#### WHAT TO DO
Count, in the entries below, the lines in which "examples" occurs. Give the number, nothing more.

#### GIVEN DATA
• • • • • • •

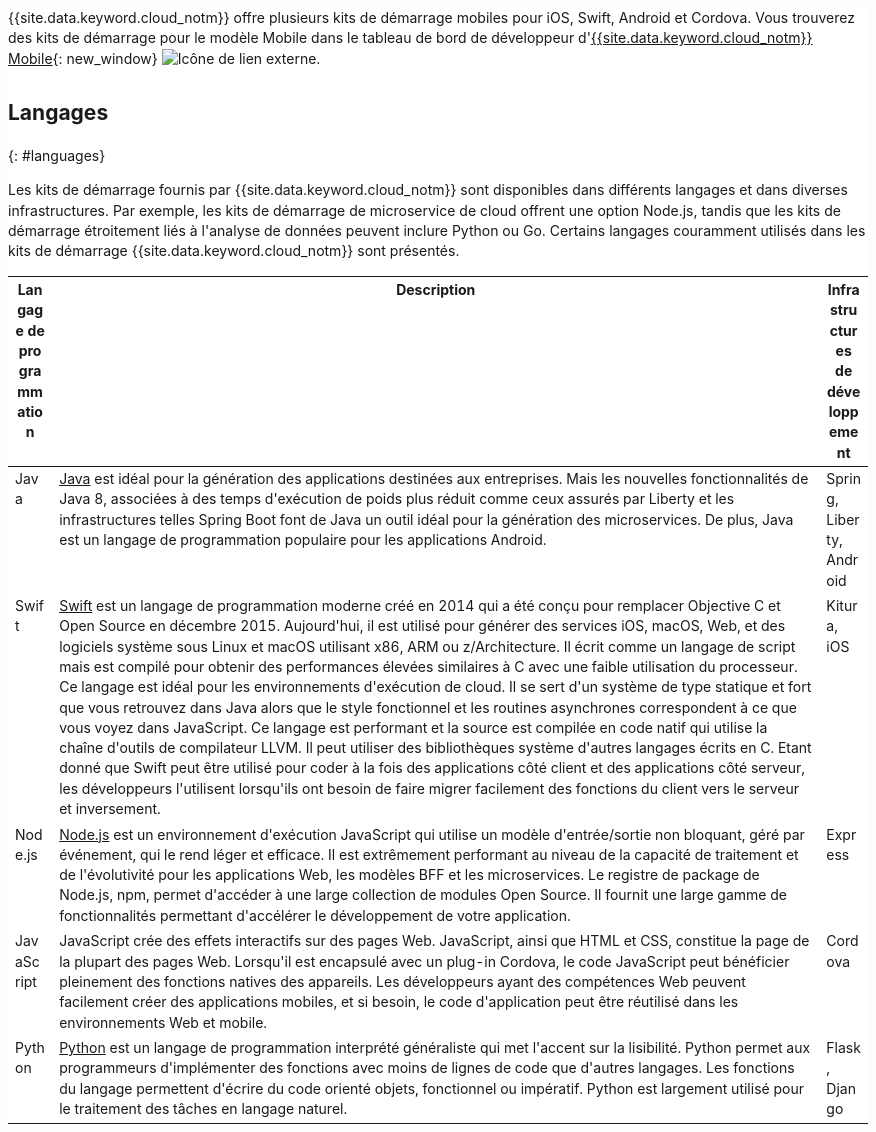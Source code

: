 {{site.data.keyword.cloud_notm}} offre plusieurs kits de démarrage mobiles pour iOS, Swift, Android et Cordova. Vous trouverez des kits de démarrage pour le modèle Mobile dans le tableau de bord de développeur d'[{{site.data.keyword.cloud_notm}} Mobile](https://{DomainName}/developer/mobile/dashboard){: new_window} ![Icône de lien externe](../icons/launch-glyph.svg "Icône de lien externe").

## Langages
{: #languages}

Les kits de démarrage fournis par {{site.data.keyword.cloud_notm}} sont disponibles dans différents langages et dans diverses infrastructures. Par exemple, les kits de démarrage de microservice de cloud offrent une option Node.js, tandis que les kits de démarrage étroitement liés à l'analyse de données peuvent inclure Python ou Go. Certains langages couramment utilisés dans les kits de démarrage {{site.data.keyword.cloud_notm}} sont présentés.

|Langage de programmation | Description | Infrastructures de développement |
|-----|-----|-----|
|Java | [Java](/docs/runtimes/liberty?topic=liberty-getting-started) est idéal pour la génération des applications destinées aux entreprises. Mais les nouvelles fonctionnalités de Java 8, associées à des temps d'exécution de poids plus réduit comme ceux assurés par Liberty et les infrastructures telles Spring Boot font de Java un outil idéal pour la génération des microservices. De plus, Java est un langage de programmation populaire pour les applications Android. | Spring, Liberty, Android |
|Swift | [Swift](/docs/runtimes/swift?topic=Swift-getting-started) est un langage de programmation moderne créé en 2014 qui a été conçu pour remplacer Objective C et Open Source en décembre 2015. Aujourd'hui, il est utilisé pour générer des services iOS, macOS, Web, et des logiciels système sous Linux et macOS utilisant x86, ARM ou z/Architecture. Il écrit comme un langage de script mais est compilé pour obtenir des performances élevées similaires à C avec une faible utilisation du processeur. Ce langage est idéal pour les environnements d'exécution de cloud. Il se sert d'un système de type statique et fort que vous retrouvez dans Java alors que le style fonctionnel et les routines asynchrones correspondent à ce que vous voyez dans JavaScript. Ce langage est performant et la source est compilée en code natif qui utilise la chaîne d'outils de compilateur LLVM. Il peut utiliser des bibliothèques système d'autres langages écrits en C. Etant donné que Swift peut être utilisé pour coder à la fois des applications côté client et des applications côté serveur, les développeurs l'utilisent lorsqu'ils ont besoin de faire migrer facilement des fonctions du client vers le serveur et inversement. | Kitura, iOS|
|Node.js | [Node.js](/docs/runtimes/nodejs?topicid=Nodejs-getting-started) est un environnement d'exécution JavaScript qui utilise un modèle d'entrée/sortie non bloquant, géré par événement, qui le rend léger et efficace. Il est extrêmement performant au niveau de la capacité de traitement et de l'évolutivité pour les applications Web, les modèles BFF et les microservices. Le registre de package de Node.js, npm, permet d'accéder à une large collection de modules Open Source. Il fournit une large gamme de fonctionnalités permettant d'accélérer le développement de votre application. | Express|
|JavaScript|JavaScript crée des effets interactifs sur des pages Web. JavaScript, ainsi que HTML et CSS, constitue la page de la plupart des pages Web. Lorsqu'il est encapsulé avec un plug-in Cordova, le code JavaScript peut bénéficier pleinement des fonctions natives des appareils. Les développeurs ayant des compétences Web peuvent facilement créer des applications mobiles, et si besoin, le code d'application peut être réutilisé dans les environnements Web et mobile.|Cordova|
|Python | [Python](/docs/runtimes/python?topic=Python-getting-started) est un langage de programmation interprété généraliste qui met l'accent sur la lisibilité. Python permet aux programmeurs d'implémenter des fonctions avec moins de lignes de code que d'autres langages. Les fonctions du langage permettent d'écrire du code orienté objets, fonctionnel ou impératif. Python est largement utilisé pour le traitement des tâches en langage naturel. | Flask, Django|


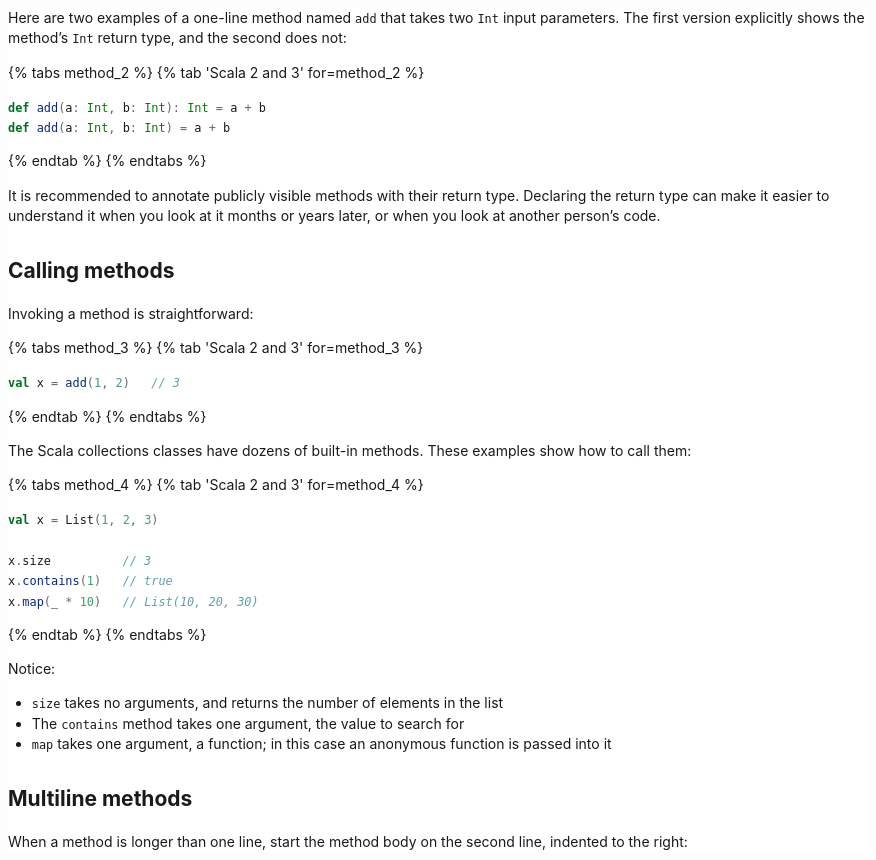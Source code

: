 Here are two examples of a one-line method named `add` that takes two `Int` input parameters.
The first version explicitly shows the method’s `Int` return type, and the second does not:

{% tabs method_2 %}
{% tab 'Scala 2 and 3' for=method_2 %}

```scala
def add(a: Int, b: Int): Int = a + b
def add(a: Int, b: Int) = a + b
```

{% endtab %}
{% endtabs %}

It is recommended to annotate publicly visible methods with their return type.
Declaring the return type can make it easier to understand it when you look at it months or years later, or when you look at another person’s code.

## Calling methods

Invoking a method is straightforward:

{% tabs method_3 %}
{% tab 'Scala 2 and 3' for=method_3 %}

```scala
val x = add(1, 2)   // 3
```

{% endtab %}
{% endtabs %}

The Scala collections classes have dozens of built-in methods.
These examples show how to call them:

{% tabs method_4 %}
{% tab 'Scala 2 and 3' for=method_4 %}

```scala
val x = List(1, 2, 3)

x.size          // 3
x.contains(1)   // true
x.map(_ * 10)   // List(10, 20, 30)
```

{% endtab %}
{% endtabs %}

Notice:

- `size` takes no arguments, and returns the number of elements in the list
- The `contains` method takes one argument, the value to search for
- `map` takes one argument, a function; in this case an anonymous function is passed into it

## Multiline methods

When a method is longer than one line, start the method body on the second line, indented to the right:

• • • • • • •

#### OUTPUT OF THE TASK
2